Task to carry out —
Each line below that contains "public" should be counted; give the total alone.
(Beginning of Records)
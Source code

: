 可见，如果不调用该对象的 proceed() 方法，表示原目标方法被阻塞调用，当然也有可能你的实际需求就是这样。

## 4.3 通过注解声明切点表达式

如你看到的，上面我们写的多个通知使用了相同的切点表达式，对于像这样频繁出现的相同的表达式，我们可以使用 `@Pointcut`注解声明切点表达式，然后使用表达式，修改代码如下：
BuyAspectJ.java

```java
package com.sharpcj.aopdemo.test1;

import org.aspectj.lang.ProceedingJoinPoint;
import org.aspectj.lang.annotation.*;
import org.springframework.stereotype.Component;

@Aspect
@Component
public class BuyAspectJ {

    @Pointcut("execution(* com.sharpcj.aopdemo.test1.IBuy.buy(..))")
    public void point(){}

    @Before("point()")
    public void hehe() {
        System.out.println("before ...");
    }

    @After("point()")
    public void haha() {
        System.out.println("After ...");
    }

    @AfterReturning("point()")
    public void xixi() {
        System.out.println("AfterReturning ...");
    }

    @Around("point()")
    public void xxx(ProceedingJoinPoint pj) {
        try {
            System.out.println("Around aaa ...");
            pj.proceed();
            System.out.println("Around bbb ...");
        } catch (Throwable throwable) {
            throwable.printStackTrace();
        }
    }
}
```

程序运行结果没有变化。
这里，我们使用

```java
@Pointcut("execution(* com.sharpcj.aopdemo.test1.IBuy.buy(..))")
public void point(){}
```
(End of Records)
(Beginning of Records)
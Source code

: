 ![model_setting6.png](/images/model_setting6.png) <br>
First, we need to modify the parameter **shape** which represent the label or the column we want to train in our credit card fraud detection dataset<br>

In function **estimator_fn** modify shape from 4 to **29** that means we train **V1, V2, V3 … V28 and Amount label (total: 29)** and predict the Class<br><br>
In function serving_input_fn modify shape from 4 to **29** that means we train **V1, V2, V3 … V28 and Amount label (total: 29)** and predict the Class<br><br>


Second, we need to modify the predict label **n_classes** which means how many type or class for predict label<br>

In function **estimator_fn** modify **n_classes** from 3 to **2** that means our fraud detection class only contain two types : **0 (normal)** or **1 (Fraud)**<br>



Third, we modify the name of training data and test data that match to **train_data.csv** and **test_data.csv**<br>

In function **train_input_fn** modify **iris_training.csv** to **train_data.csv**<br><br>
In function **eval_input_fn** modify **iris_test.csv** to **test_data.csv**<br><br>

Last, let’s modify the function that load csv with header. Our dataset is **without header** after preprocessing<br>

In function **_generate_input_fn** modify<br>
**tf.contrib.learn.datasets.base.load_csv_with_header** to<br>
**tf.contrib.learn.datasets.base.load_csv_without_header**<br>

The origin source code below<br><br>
(End of Records)
Exercise response —
7